歴史的な背景、旧植民地との関係、周辺国の政治情勢などにより多くの外国人がスペインに労働を目的に中長期的な期間の移住をしてきた。この点は、1990年代の日本の入管法の改正に伴った日系人の増加に類似している。そして、日本同様に、家族連れ、家族の呼び寄せなどにより、これら移住者、とりわけ、子どもたちの教育への対応はスペインにおいても、多様性への対応の重要な課題とされている。
本稿では、スペインにおける外国人の子ども(学齢期の子どもに限定する)の教育に対する権利の保障のための教育施策とその具体的な取り組みについて紹介したい。
スペインにおける外国人総人口のおよそ1割は、学齢期の子どもである(義務教育は、満6歳からの初等教育6年間と中等義務教育4年間で構成される)。彼ら・彼女らの教育に対する権利の保障については、スペインの法律上、就学する権利及び義務があることが明文化されている。1978年に制定されたスペイン憲法は、外国人の権利について第13条1項で「外国人は、スペインにおいて、条約及び法律の定める条件の下に、本編が保障する公的自由を享受する」と明記している。憲法第27条1項前段には「何人も、教育に対する権利を有する」と規定する。この「何人」という文言には、「外国人」も含まれ、同権利を享受することは通説とされている。

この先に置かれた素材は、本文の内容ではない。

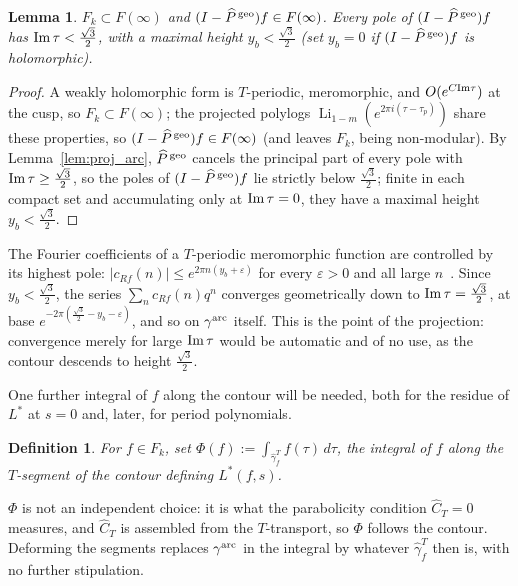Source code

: \documentclass[11pt]{article}
\newtheorem{lemma}[theorem]{Lemma}
\newtheorem{definition}[theorem]{Definition}
\DeclareMathOperator{\Li}{Li}
\begin{document}
\begin{lemma}\label{lem:projspace_arc}
$F_k\subset F(\infty)$ and $(I-\widehat P^{\,\rm geo})f\in F(\infty)$. Every pole of
$(I-\widehat P^{\,\rm geo})f$ has ${\rm Im}\,\tau<\tfrac{\sqrt3}{2}$, with a maximal height
$y_b<\tfrac{\sqrt3}{2}$ (set $y_b=0$ if $(I-\widehat P^{\,\rm geo})f$ is holomorphic).
\end{lemma}
\begin{proof}
A weakly holomorphic form is $T$-periodic, meromorphic, and $O(e^{C{\rm Im}\tau})$ at the cusp, so
$F_k\subset F(\infty)$; the projected polylogs $\Li_{1-m}(e^{2\pi i(\tau-\tau_p)})$ share these
properties, so $(I-\widehat P^{\,\rm geo})f\in F(\infty)$ (and leaves $F_k$, being non-modular). By
Lemma~\ref{lem:proj_arc}, $\widehat P^{\,\rm geo}$ cancels the principal part of every pole with
${\rm Im}\,\tau\ge\tfrac{\sqrt3}{2}$, so the poles of $(I-\widehat P^{\,\rm geo})f$ lie strictly
below $\tfrac{\sqrt3}{2}$; finite in each compact set and accumulating only at ${\rm Im}\,\tau=0$,
they have a maximal height $y_b<\tfrac{\sqrt3}{2}$.
\end{proof}

The Fourier coefficients of a $T$-periodic meromorphic function are controlled by its highest pole:
$|c_{Rf}(n)|\le e^{2\pi n(y_b+\varepsilon)}$ for every $\varepsilon>0$ and all large
$n$~\cite{1806}. Since $y_b<\tfrac{\sqrt3}{2}$, the series $\sum_n c_{Rf}(n)q^n$ converges
geometrically down to ${\rm Im}\,\tau=\tfrac{\sqrt3}{2}$, at base
$e^{-2\pi(\frac{\sqrt3}{2}-y_b-\varepsilon)}$, and so on $\gamma^{\rm arc}$ itself. This is the
point of the projection: convergence merely for large ${\rm Im}\,\tau$ would be automatic and of no
use, as the contour descends to height $\tfrac{\sqrt3}{2}$.

One further integral of $f$ along the contour will be needed, both for the residue of $L^*$ at
$s=0$ and, later, for period polynomials.

\begin{definition}\label{def:Phi}
For $f\in F_k$, set $\Phi(f):=\int_{\hat\gamma^T_f}f(\tau)\,d\tau$, the integral of $f$ along the
$T$-segment of the contour defining $L^*(f,s)$.
\end{definition}

$\Phi$ is not an independent choice: it is what the parabolicity condition $\hat C_T=0$ measures,
and $\hat C_T$ is assembled from the $T$-transport, so $\Phi$ follows the contour. Deforming the
segments replaces $\gamma^{\rm arc}$ in the integral by whatever $\hat\gamma^T_f$ then is, with no
further stipulation.
\end{document}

そして一般法においては、教育に対する権利だけでなく義務についても言及された。1985年の教育に対する権利の組織法第1条3項は、外国人の権利及び義務について言及し、外国人法でも、「18歳以下のすべての外国人に対する教育義務」の条文がある。そして、これら外国人の子どもの教育に対する権利の保障を確保するために、行政に責任を課す規定も設けられるようになった。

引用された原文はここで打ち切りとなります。